Test systems in GLP studies include in vivo (live animals) and in vitro (cell cultures, microorganisms, or subcellular systems) models used to evaluate the safety of test items. The OECD GLP Principles require that test systems be maintained under controlled conditions appropriate for the species or system type. Proper management of test systems ensures the validity and reproducibility of study results.

In Vivo Test Systems

For in vivo studies, test facility conditions must include appropriate housing, feeding, bedding, and environmental controls such as temperature, humidity, and light cycles. Animals must be acclimatized to the facility before study initiation, and their health status must be monitored throughout the study. Identification of individual animals through ear tags, microchips, or other methods ensures traceability of data.

In Vitro Test Systems

In vitro test systems require controlled culture conditions including temperature, atmosphere composition, and sterile technique.
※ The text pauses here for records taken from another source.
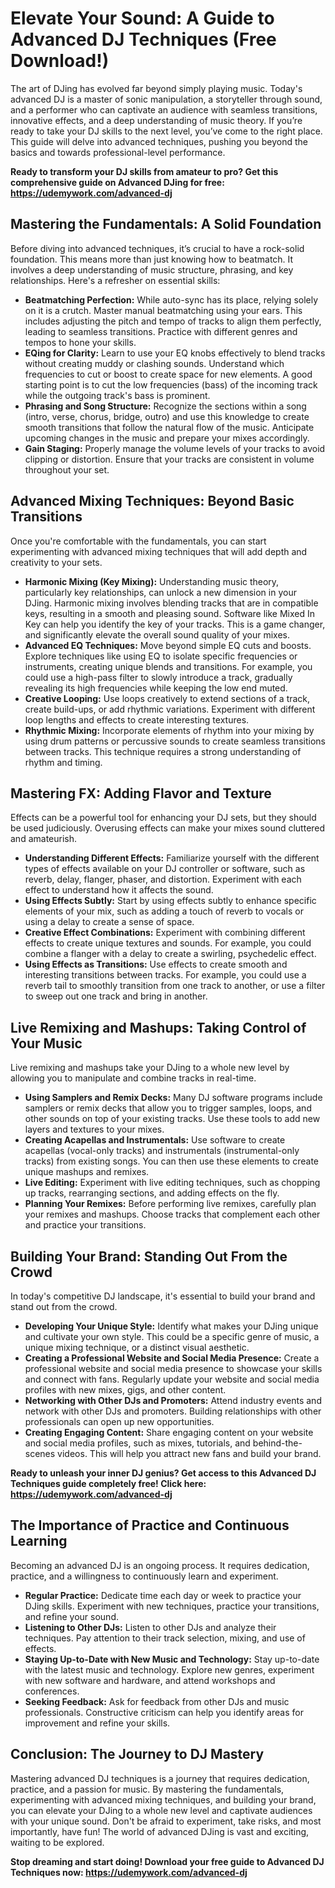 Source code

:# Elevate Your Sound: A Guide to Advanced DJ Techniques (Free Download!)

The art of DJing has evolved far beyond simply playing music. Today's advanced DJ is a master of sonic manipulation, a storyteller through sound, and a performer who can captivate an audience with seamless transitions, innovative effects, and a deep understanding of music theory. If you’re ready to take your DJ skills to the next level, you’ve come to the right place. This guide will delve into advanced techniques, pushing you beyond the basics and towards professional-level performance.

**Ready to transform your DJ skills from amateur to pro? Get this comprehensive guide on Advanced DJing for free: https://udemywork.com/advanced-dj**

## Mastering the Fundamentals: A Solid Foundation

Before diving into advanced techniques, it’s crucial to have a rock-solid foundation. This means more than just knowing how to beatmatch. It involves a deep understanding of music structure, phrasing, and key relationships. Here's a refresher on essential skills:

*   **Beatmatching Perfection:** While auto-sync has its place, relying solely on it is a crutch. Master manual beatmatching using your ears. This includes adjusting the pitch and tempo of tracks to align them perfectly, leading to seamless transitions. Practice with different genres and tempos to hone your skills.
*   **EQing for Clarity:** Learn to use your EQ knobs effectively to blend tracks without creating muddy or clashing sounds. Understand which frequencies to cut or boost to create space for new elements. A good starting point is to cut the low frequencies (bass) of the incoming track while the outgoing track's bass is prominent.
*   **Phrasing and Song Structure:** Recognize the sections within a song (intro, verse, chorus, bridge, outro) and use this knowledge to create smooth transitions that follow the natural flow of the music. Anticipate upcoming changes in the music and prepare your mixes accordingly.
*   **Gain Staging:** Properly manage the volume levels of your tracks to avoid clipping or distortion. Ensure that your tracks are consistent in volume throughout your set.

## Advanced Mixing Techniques: Beyond Basic Transitions

Once you're comfortable with the fundamentals, you can start experimenting with advanced mixing techniques that will add depth and creativity to your sets.

*   **Harmonic Mixing (Key Mixing):** Understanding music theory, particularly key relationships, can unlock a new dimension in your DJing. Harmonic mixing involves blending tracks that are in compatible keys, resulting in a smooth and pleasing sound. Software like Mixed In Key can help you identify the key of your tracks. This is a game changer, and significantly elevate the overall sound quality of your mixes.
*   **Advanced EQ Techniques:** Move beyond simple EQ cuts and boosts. Explore techniques like using EQ to isolate specific frequencies or instruments, creating unique blends and transitions. For example, you could use a high-pass filter to slowly introduce a track, gradually revealing its high frequencies while keeping the low end muted.
*   **Creative Looping:** Use loops creatively to extend sections of a track, create build-ups, or add rhythmic variations. Experiment with different loop lengths and effects to create interesting textures.
*   **Rhythmic Mixing:** Incorporate elements of rhythm into your mixing by using drum patterns or percussive sounds to create seamless transitions between tracks. This technique requires a strong understanding of rhythm and timing.

## Mastering FX: Adding Flavor and Texture

Effects can be a powerful tool for enhancing your DJ sets, but they should be used judiciously. Overusing effects can make your mixes sound cluttered and amateurish.

*   **Understanding Different Effects:** Familiarize yourself with the different types of effects available on your DJ controller or software, such as reverb, delay, flanger, phaser, and distortion. Experiment with each effect to understand how it affects the sound.
*   **Using Effects Subtly:** Start by using effects subtly to enhance specific elements of your mix, such as adding a touch of reverb to vocals or using a delay to create a sense of space.
*   **Creative Effect Combinations:** Experiment with combining different effects to create unique textures and sounds. For example, you could combine a flanger with a delay to create a swirling, psychedelic effect.
*   **Using Effects as Transitions:** Use effects to create smooth and interesting transitions between tracks. For example, you could use a reverb tail to smoothly transition from one track to another, or use a filter to sweep out one track and bring in another.

## Live Remixing and Mashups: Taking Control of Your Music

Live remixing and mashups take your DJing to a whole new level by allowing you to manipulate and combine tracks in real-time.

*   **Using Samplers and Remix Decks:** Many DJ software programs include samplers or remix decks that allow you to trigger samples, loops, and other sounds on top of your existing tracks. Use these tools to add new layers and textures to your mixes.
*   **Creating Acapellas and Instrumentals:** Use software to create acapellas (vocal-only tracks) and instrumentals (instrumental-only tracks) from existing songs. You can then use these elements to create unique mashups and remixes.
*   **Live Editing:** Experiment with live editing techniques, such as chopping up tracks, rearranging sections, and adding effects on the fly.
*   **Planning Your Remixes:** Before performing live remixes, carefully plan your remixes and mashups. Choose tracks that complement each other and practice your transitions.

## Building Your Brand: Standing Out From the Crowd

In today's competitive DJ landscape, it's essential to build your brand and stand out from the crowd.

*   **Developing Your Unique Style:** Identify what makes your DJing unique and cultivate your own style. This could be a specific genre of music, a unique mixing technique, or a distinct visual aesthetic.
*   **Creating a Professional Website and Social Media Presence:** Create a professional website and social media presence to showcase your skills and connect with fans. Regularly update your website and social media profiles with new mixes, gigs, and other content.
*   **Networking with Other DJs and Promoters:** Attend industry events and network with other DJs and promoters. Building relationships with other professionals can open up new opportunities.
*   **Creating Engaging Content:** Share engaging content on your website and social media profiles, such as mixes, tutorials, and behind-the-scenes videos. This will help you attract new fans and build your brand.

**Ready to unleash your inner DJ genius? Get access to this Advanced DJ Techniques guide completely free! Click here: https://udemywork.com/advanced-dj**

## The Importance of Practice and Continuous Learning

Becoming an advanced DJ is an ongoing process. It requires dedication, practice, and a willingness to continuously learn and experiment.

*   **Regular Practice:** Dedicate time each day or week to practice your DJing skills. Experiment with new techniques, practice your transitions, and refine your sound.
*   **Listening to Other DJs:** Listen to other DJs and analyze their techniques. Pay attention to their track selection, mixing, and use of effects.
*   **Staying Up-to-Date with New Music and Technology:** Stay up-to-date with the latest music and technology. Explore new genres, experiment with new software and hardware, and attend workshops and conferences.
*   **Seeking Feedback:** Ask for feedback from other DJs and music professionals. Constructive criticism can help you identify areas for improvement and refine your skills.

## Conclusion: The Journey to DJ Mastery

Mastering advanced DJ techniques is a journey that requires dedication, practice, and a passion for music. By mastering the fundamentals, experimenting with advanced mixing techniques, and building your brand, you can elevate your DJing to a whole new level and captivate audiences with your unique sound. Don't be afraid to experiment, take risks, and most importantly, have fun! The world of advanced DJing is vast and exciting, waiting to be explored.

**Stop dreaming and start doing! Download your free guide to Advanced DJ Techniques now: https://udemywork.com/advanced-dj**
Cell lines must be characterized, monitored for contamination, and used within defined passage limits. Media, sera, and reagents must be tested for suitability and recorded with lot numbers and expiration dates.

Environmental Controls

All test system environments must be monitored and documented at intervals specified in the study plan or Standard Operating Procedures (SOPs) . Environmental monitoring equipment must be calibrated and deviations recorded with corrective actions. For in vivo systems, veterinary care and humane endpoint criteria must be established in advance.

Test System Records

Comprehensive records must be maintained for each test system, including source, receipt date, condition upon arrival, and any treatments or observations during the study. For in vivo studies, records include body weights, food consumption, clinical observations, and necropsy findings. For in vitro studies, records include passage history, contamination testing, and quality control results.

Conclusion

The integrity of test systems directly impacts the reliability of GLP study data. Rigorous environmental control, health monitoring, and record-keeping are essential for both in vivo and in vitro models. Facilities must establish robust systems for test system management that meet both GLP requirements and animal welfare standards.